> **Exercise prompt**:
Say how many lines in this listing include the word "configuration", with no other words in the reply.

> **Supplied data**:
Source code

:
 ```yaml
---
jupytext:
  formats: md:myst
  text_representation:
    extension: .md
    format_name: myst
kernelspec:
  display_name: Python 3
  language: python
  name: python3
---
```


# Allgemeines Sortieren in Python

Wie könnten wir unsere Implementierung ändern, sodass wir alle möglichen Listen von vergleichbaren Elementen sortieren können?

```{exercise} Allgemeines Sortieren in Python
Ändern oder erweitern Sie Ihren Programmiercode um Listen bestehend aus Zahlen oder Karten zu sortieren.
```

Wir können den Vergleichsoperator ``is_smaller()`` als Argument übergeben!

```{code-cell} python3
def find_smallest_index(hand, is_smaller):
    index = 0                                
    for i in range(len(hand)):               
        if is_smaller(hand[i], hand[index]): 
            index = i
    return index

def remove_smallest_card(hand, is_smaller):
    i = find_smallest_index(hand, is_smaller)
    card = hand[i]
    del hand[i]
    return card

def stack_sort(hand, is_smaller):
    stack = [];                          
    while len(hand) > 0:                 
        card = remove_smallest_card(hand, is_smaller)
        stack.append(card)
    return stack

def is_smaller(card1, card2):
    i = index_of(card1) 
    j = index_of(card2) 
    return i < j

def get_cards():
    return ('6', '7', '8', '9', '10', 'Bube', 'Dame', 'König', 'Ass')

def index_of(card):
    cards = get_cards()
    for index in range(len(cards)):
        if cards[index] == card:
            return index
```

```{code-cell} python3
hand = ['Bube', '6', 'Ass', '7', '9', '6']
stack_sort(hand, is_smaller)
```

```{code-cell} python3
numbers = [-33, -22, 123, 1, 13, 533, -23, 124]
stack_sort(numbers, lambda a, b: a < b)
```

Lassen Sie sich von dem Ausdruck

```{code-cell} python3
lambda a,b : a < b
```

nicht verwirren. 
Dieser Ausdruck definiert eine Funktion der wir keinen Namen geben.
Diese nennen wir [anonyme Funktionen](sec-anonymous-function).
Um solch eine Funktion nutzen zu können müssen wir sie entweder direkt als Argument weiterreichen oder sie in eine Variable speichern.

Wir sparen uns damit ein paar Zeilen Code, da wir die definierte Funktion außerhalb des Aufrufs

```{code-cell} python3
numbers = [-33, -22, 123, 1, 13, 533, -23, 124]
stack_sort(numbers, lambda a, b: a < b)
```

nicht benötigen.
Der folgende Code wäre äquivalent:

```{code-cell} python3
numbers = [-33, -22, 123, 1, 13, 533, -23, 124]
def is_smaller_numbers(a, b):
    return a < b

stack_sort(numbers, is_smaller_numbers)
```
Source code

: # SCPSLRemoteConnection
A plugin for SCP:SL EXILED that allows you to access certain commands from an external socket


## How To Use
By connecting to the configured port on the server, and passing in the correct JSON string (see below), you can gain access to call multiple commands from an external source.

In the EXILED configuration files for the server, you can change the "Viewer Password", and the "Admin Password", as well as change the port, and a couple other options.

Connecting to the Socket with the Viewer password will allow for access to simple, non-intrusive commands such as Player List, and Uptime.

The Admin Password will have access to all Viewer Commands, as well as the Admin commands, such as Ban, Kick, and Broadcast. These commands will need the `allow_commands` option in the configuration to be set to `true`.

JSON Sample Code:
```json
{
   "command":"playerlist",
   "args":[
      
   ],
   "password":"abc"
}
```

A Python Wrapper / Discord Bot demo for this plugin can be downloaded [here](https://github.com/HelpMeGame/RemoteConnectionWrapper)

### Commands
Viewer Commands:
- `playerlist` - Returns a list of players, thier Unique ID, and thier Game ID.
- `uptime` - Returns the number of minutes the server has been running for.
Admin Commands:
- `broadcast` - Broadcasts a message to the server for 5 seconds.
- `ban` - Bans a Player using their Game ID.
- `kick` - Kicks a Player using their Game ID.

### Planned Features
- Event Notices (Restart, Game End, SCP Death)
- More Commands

> **Your solution**:
2